» **The data**
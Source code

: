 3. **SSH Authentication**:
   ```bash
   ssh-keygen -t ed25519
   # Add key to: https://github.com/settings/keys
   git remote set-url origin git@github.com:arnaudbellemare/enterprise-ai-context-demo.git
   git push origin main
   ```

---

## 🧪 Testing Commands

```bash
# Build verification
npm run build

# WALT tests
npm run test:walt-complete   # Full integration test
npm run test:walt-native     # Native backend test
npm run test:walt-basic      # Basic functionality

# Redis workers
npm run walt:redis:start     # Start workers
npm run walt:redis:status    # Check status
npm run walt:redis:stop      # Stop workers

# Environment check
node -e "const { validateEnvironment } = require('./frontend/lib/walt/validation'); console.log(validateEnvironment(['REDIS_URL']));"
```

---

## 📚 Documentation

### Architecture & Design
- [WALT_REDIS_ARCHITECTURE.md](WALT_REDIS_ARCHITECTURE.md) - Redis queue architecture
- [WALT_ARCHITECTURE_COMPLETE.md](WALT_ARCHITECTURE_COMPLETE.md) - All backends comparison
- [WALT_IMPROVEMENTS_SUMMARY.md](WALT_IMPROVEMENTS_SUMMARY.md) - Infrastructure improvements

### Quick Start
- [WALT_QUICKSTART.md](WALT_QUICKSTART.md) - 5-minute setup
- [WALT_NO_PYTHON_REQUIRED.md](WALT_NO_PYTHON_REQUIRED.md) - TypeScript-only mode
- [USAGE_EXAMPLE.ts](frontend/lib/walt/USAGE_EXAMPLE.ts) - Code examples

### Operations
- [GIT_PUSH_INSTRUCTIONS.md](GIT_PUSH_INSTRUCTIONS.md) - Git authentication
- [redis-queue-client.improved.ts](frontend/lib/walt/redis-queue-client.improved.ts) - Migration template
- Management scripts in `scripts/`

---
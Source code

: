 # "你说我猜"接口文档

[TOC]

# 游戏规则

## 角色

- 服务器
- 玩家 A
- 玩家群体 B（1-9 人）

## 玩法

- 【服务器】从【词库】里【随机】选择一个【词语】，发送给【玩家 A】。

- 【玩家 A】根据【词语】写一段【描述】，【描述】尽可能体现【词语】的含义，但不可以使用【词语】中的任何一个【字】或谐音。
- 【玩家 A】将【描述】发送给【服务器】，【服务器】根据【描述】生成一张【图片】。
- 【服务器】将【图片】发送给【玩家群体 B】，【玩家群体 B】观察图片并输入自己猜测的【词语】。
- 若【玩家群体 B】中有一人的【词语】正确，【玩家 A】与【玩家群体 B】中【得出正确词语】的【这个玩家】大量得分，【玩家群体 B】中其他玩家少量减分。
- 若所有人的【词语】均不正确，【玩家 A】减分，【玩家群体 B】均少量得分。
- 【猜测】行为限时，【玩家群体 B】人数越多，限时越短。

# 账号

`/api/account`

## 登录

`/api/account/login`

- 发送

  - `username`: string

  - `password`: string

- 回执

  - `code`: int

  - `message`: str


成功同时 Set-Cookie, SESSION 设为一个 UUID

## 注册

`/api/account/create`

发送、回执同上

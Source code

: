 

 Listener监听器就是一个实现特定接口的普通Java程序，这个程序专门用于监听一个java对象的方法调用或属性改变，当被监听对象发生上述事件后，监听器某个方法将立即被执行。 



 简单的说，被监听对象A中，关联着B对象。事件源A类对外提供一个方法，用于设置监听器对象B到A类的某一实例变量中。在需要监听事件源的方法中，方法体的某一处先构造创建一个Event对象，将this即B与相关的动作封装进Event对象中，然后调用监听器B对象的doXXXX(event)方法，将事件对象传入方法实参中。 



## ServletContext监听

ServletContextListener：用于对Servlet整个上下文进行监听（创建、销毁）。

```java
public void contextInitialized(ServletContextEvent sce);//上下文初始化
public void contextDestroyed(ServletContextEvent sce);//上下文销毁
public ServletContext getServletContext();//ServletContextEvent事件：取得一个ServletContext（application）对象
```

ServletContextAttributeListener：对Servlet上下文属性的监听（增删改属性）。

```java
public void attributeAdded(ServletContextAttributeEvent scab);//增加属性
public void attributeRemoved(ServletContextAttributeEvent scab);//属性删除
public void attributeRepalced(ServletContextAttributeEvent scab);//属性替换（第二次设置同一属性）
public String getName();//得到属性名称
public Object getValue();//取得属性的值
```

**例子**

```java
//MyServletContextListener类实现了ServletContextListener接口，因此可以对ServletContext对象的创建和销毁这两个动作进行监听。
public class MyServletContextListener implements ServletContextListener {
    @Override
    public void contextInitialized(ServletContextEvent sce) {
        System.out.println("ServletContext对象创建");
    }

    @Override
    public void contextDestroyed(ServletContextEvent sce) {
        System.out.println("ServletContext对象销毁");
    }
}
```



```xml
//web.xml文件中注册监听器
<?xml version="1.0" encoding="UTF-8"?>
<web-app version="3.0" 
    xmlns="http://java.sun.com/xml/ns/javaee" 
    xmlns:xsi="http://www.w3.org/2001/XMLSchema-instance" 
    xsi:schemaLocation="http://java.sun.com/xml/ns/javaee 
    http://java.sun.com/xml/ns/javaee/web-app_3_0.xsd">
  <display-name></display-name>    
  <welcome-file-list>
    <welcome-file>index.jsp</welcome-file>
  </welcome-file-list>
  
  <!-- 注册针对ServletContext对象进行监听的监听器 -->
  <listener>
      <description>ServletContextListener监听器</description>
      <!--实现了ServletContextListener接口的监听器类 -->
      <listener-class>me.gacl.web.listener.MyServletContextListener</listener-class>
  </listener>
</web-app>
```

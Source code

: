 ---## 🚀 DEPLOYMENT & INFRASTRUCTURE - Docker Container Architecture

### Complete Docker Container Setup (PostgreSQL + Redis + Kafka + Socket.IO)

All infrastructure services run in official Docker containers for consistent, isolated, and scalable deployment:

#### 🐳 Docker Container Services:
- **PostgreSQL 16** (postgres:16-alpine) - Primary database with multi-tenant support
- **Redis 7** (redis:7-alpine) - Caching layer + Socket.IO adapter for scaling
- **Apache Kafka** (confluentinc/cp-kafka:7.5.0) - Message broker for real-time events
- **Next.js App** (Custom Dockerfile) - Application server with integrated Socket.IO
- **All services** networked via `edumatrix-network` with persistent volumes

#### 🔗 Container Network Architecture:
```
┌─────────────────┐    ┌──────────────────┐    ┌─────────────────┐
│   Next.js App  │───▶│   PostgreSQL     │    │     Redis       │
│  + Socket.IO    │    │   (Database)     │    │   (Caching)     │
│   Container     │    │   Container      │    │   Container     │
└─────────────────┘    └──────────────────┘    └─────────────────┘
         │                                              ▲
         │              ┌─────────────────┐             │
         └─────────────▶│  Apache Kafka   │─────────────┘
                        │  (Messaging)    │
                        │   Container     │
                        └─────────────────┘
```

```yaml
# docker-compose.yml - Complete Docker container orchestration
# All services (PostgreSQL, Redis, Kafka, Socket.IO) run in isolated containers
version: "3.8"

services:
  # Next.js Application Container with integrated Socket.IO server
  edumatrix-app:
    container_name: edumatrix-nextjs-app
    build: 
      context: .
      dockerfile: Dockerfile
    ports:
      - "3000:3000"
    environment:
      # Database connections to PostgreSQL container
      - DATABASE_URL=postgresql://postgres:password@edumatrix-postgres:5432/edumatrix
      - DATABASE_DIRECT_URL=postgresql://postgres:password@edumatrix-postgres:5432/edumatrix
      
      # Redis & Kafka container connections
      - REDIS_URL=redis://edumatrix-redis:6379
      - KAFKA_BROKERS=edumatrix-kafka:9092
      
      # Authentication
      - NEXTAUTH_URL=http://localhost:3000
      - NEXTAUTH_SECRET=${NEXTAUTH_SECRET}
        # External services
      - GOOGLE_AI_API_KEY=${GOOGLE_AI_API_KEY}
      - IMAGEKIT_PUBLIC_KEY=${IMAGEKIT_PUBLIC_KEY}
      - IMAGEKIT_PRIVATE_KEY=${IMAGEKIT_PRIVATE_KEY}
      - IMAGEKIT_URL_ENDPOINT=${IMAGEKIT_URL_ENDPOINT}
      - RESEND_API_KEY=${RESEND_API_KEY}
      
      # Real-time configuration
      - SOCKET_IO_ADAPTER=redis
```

» **Work instruction**
Looking at the entries above, how many lines contain the word "isolated"? Answer with the number alone.

» **Answer to the exercise**
2